Initially, Al-Sisi worried about two camps: the Islamists and the 25 January revolutionaries. That has all changed. Increasingly, intellectuals, journalists, and many of those outside Al-Sisi’s core support group can be counted in the ranks of dissidents. Should these camps organise, or the economic buzzsaw galvanise alliances across classes powered by lower classes and youth unemployment, and if economic goliaths join ranks with important military cadres, or the Mubarakists turn the screws, Threat Level 5 will become the next deadly reality.

When push comes to shove, the Egyptian police have shown they will run and abandon the street, as they did on 28 January. But Al-Sisi is no Mubarak. The desperation he exhibits makes him combustible. During his most recent speech, he made no secret of his blood-stained outlook. “By God I will obliterate from the face of the earth” those who threaten Egyptian stability. Juxtapose this sentiment with a faceoff with dissidents, and there is a little doubt Al-Sisi would call the army to the streets to defend power at any cost. From his first days of his de facto rule, stretching back to Rabaa in 2013, Al-Sisi has waged a war against opponents without fearing the consequences. His political strategy has lacked strategy. With anger rising, along with arms in Sinai, the Western Desert, and an active arms market in the south of the country, there is no shortage of kindling to ignite Al-Sisi’s failing presidency.

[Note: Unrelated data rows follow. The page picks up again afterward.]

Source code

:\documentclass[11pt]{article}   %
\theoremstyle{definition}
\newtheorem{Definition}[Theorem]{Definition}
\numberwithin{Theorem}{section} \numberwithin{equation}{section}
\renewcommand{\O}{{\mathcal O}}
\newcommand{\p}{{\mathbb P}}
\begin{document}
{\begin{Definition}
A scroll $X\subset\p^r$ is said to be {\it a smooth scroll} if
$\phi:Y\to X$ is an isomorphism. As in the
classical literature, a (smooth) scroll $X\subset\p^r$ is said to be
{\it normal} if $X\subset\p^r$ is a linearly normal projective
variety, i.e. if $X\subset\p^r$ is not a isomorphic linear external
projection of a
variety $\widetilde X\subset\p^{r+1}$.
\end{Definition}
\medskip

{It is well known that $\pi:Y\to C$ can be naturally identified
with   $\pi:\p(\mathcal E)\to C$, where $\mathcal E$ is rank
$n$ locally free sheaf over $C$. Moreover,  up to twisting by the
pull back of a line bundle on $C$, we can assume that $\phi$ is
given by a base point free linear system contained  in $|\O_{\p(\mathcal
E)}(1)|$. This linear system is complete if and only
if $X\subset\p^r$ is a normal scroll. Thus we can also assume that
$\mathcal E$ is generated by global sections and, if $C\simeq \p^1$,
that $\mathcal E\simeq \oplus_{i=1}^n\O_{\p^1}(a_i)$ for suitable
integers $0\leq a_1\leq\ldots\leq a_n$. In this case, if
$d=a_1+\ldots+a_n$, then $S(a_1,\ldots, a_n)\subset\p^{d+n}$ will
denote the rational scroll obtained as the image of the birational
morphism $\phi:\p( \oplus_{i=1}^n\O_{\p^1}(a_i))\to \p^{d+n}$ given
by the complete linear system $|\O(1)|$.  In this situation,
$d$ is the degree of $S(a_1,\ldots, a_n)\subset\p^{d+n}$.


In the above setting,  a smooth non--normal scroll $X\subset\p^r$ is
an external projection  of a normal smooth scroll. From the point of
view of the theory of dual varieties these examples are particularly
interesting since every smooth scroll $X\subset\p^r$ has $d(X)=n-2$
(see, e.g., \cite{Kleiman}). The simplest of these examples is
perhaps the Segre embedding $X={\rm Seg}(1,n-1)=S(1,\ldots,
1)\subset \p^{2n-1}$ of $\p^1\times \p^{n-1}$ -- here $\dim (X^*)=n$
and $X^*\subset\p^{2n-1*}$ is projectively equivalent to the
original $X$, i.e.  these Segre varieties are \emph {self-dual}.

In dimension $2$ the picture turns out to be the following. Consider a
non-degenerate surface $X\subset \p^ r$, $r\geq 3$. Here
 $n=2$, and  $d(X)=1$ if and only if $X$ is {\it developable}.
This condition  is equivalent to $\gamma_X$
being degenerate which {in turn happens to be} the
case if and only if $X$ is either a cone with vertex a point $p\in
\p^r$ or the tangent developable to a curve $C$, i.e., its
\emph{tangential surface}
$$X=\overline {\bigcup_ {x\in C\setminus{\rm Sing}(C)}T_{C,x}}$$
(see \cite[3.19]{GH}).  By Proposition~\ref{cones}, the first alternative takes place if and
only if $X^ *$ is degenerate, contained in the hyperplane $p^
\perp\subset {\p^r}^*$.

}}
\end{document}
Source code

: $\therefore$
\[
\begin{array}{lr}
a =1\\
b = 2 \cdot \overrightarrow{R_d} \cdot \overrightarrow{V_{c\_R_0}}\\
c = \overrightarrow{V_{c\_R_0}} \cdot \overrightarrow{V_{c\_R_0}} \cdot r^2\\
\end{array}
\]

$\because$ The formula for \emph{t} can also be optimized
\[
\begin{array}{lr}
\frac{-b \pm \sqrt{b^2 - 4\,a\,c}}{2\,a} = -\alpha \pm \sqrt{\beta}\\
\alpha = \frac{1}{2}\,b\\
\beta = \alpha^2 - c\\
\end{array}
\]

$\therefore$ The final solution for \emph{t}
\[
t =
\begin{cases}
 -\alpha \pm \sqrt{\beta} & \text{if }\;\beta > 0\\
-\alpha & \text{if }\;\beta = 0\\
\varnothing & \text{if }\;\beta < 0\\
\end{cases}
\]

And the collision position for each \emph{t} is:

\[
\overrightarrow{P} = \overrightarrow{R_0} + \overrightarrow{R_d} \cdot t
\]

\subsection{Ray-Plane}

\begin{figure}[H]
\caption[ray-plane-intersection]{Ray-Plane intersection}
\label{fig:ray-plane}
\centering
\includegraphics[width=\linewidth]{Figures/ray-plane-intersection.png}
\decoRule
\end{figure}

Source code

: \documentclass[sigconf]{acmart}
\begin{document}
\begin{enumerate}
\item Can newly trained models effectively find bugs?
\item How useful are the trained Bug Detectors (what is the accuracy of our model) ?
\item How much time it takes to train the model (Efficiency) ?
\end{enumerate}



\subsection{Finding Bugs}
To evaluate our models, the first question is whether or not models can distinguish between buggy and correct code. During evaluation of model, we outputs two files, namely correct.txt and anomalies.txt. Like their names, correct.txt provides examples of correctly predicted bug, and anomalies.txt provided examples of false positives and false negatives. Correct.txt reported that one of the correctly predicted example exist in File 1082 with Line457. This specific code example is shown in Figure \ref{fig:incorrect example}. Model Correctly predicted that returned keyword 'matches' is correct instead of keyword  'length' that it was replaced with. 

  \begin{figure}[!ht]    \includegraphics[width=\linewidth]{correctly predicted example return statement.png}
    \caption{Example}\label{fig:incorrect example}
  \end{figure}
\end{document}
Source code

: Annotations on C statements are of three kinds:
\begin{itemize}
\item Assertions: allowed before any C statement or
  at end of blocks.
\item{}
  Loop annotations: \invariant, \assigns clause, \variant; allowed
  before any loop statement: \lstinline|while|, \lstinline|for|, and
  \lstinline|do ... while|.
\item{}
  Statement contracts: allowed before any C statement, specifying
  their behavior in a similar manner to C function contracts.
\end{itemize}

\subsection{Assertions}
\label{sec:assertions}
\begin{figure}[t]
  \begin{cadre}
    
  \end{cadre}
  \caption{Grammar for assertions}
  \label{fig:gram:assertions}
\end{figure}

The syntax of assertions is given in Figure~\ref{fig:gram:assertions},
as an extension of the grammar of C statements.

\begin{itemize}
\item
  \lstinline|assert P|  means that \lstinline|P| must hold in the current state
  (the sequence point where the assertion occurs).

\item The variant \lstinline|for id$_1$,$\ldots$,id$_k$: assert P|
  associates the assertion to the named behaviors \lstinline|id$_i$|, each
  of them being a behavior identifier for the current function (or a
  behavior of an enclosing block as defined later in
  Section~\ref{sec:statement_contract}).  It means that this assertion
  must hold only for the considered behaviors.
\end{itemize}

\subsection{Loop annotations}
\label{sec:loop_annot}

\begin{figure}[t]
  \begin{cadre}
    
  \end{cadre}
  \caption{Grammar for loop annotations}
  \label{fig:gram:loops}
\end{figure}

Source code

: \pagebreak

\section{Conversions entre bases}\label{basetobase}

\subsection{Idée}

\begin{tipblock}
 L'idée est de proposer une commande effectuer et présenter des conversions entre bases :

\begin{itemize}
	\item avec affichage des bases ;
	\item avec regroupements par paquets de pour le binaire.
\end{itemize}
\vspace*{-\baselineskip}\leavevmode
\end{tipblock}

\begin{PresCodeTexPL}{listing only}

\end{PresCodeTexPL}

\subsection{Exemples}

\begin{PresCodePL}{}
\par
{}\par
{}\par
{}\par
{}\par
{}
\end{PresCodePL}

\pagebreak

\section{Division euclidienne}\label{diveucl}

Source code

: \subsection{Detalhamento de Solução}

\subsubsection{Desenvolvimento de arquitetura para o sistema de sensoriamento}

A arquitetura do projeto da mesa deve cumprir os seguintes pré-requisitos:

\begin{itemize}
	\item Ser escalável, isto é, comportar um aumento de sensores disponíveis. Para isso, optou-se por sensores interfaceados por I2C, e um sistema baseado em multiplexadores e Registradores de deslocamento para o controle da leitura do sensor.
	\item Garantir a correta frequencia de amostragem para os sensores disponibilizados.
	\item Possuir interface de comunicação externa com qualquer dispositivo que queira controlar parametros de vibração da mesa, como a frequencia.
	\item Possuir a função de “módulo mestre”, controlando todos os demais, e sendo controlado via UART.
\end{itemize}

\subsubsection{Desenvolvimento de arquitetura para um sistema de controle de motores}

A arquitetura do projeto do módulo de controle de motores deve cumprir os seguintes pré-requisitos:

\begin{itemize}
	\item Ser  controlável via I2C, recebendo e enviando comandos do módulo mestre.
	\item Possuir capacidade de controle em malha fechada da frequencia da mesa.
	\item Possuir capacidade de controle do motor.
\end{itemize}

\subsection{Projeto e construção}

I have shied away for months from spelling out this descent into the Egyptian inferno due to cognitive dissidence. But we may be two summers away from Egypt returning to the front pages for all the wrong reasons.

Al-Sisi has brought the impossibly destructive closer to political reality.

Amr Khalifa is a freelance journalist recently published by Ahram Online, Tahrir Institute, Muftah and Mada Masr.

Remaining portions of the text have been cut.